(Dataset entries)
————————

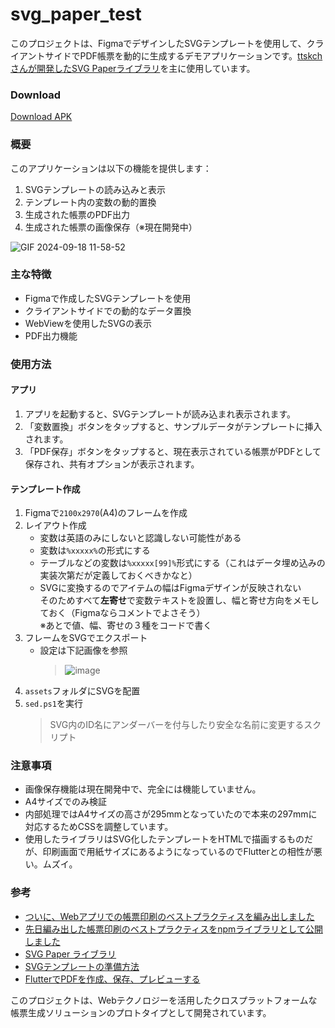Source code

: # svg_paper_test

このプロジェクトは、FigmaでデザインしたSVGテンプレートを使用して、クライアントサイドでPDF帳票を動的に生成するデモアプリケーションです。[ttskchさんが開発したSVG Paperライブラリ](https://zenn.dev/ttskch/articles/1f1572cfd2e375)を主に使用しています。

### Download
[Download APK](https://drive.google.com/file/d/1OdfcNK5STPAGvzOxWKCcvwkVAqb-ToI2/view?usp=sharing)

### 概要
このアプリケーションは以下の機能を提供します：
1. SVGテンプレートの読み込みと表示
1. テンプレート内の変数の動的置換
1. 生成された帳票のPDF出力
1. 生成された帳票の画像保存（※現在開発中）
  
![GIF 2024-09-18 11-58-52](https://github.com/user-attachments/assets/7159bde0-04be-4f85-97cc-e0f7e92b844a)

### 主な特徴
- Figmaで作成したSVGテンプレートを使用
- クライアントサイドでの動的なデータ置換
- WebViewを使用したSVGの表示
- PDF出力機能

### 使用方法
#### アプリ
1. アプリを起動すると、SVGテンプレートが読み込まれ表示されます。
1. 「変数置換」ボタンをタップすると、サンプルデータがテンプレートに挿入されます。
1. 「PDF保存」ボタンをタップすると、現在表示されている帳票がPDFとして保存され、共有オプションが表示されます。

#### テンプレート作成
1. Figmaで`2100x2970`(A4)のフレームを作成
1. レイアウト作成
   - 変数は英語のみにしないと認識しない可能性がある
   - 変数は`%xxxxx%`の形式にする
   - テーブルなどの変数は`%xxxxx[99]%`形式にする（これはデータ埋め込みの実装次第だが定義しておくべきかなと）
   - SVGに変換するのでアイテムの幅はFigmaデザインが反映されない<br>
     そのためすべて**左寄せ**で変数テキストを設置し、幅と寄せ方向をメモしておく（Figmaならコメントでよさそう）<br>
     ※あとで値、幅、寄せの３種をコードで書く
1. フレームをSVGでエクスポート
   - 設定は下記画像を参照
      > ![image](https://github.com/user-attachments/assets/189a6f42-42e2-4cb9-a626-772c8f0ff406)
1. `assets`フォルダにSVGを配置
1. `sed.ps1`を実行
   > SVG内のID名にアンダーバーを付与したり安全な名前に変更するスクリプト

### 注意事項
- 画像保存機能は現在開発中で、完全には機能していません。
- A4サイズでのみ検証
- 内部処理ではA4サイズの高さが295mmとなっていたので本来の297mmに対応するためCSSを調整しています。
- 使用したライブラリはSVG化したテンプレートをHTMLで描画するものだが、印刷画面で用紙サイズにあるようになっているのでFlutterとの相性が悪い。ムズイ。

### 参考
- [ついに、Webアプリでの帳票印刷のベストプラクティスを編み出しました](https://zenn.dev/ttskch/articles/1f1572cfd2e375)
- [先日編み出した帳票印刷のベストプラクティスをnpmライブラリとして公開しました](https://zenn.dev/ttskch/articles/8ee0eaaabf0657#svg-paper%E8%87%AA%E4%BD%93%E3%81%AE%E5%9F%BA%E6%9C%AC%E7%9A%84%E3%81%AA%E4%BD%BF%E3%81%84%E6%96%B9)
- [SVG Paper ライブラリ](https://github.com/ttskch/svg-paper)
- [SVGテンプレートの準備方法](https://github.com/ttskch/svg-paper/blob/main/docs/how-to-prepare-svg-template.md)
- [FlutterでPDFを作成、保存、プレビューする](https://zenn.dev/inari_sushio/articles/3336ac12141840)

このプロジェクトは、Webテクノロジーを活用したクロスプラットフォームな帳票生成ソリューションのプロトタイプとして開発されています。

————————

Work task
Restate the data above verbatim, skipping every image.

Solution for this problem
Source code

: # svg_paper_test

このプロジェクトは、FigmaでデザインしたSVGテンプレートを使用して、クライアントサイドでPDF帳票を動的に生成するデモアプリケーションです。[ttskchさんが開発したSVG Paperライブラリ](https://zenn.dev/ttskch/articles/1f1572cfd2e375)を主に使用しています。

### Download
[Download APK](https://drive.google.com/file/d/1OdfcNK5STPAGvzOxWKCcvwkVAqb-ToI2/view?usp=sharing)

### 概要
このアプリケーションは以下の機能を提供します：
1. SVGテンプレートの読み込みと表示
1. テンプレート内の変数の動的置換
1. 生成された帳票のPDF出力
1. 生成された帳票の画像保存（※現在開発中）
  
![GIF 2024-09-18 11-58-52](https://github.com/user-attachments/assets/7159bde0-04be-4f85-97cc-e0f7e92b844a)

### 主な特徴
- Figmaで作成したSVGテンプレートを使用
- クライアントサイドでの動的なデータ置換
- WebViewを使用したSVGの表示
- PDF出力機能

### 使用方法
#### アプリ
1. アプリを起動すると、SVGテンプレートが読み込まれ表示されます。
1. 「変数置換」ボタンをタップすると、サンプルデータがテンプレートに挿入されます。
1. 「PDF保存」ボタンをタップすると、現在表示されている帳票がPDFとして保存され、共有オプションが表示されます。

#### テンプレート作成
1. Figmaで`2100x2970`(A4)のフレームを作成
1. レイアウト作成
   - 変数は英語のみにしないと認識しない可能性がある
   - 変数は`%xxxxx%`の形式にする
   - テーブルなどの変数は`%xxxxx[99]%`形式にする（これはデータ埋め込みの実装次第だが定義しておくべきかなと）
   - SVGに変換するのでアイテムの幅はFigmaデザインが反映されない<br>
     そのためすべて**左寄せ**で変数テキストを設置し、幅と寄せ方向をメモしておく（Figmaならコメントでよさそう）<br>
     ※あとで値、幅、寄せの３種をコードで書く
1. フレームをSVGでエクスポート
   - 設定は下記画像を参照
      > ![image](https://github.com/user-attachments/assets/189a6f42-42e2-4cb9-a626-772c8f0ff406)
1. `assets`フォルダにSVGを配置
1. `sed.ps1`を実行
   > SVG内のID名にアンダーバーを付与したり安全な名前に変更するスクリプト

### 注意事項
- 画像保存機能は現在開発中で、完全には機能していません。
- A4サイズでのみ検証
- 内部処理ではA4サイズの高さが295mmとなっていたので本来の297mmに対応するためCSSを調整しています。
- 使用したライブラリはSVG化したテンプレートをHTMLで描画するものだが、印刷画面で用紙サイズにあるようになっているのでFlutterとの相性が悪い。ムズイ。

### 参考
- [ついに、Webアプリでの帳票印刷のベストプラクティスを編み出しました](https://zenn.dev/ttskch/articles/1f1572cfd2e375)
- [先日編み出した帳票印刷のベストプラクティスをnpmライブラリとして公開しました](https://zenn.dev/ttskch/articles/8ee0eaaabf0657#svg-paper%E8%87%AA%E4%BD%93%E3%81%AE%E5%9F%BA%E6%9C%AC%E7%9A%84%E3%81%AA%E4%BD%BF%E3%81%84%E6%96%B9)
- [SVG Paper ライブラリ](https://github.com/ttskch/svg-paper)
- [SVGテンプレートの準備方法](https://github.com/ttskch/svg-paper/blob/main/docs/how-to-prepare-svg-template.md)
- [FlutterでPDFを作成、保存、プレビューする](https://zenn.dev/inari_sushio/articles/3336ac12141840)

このプロジェクトは、Webテクノロジーを活用したクロスプラットフォームな帳票生成ソリューションのプロトタイプとして開発されています。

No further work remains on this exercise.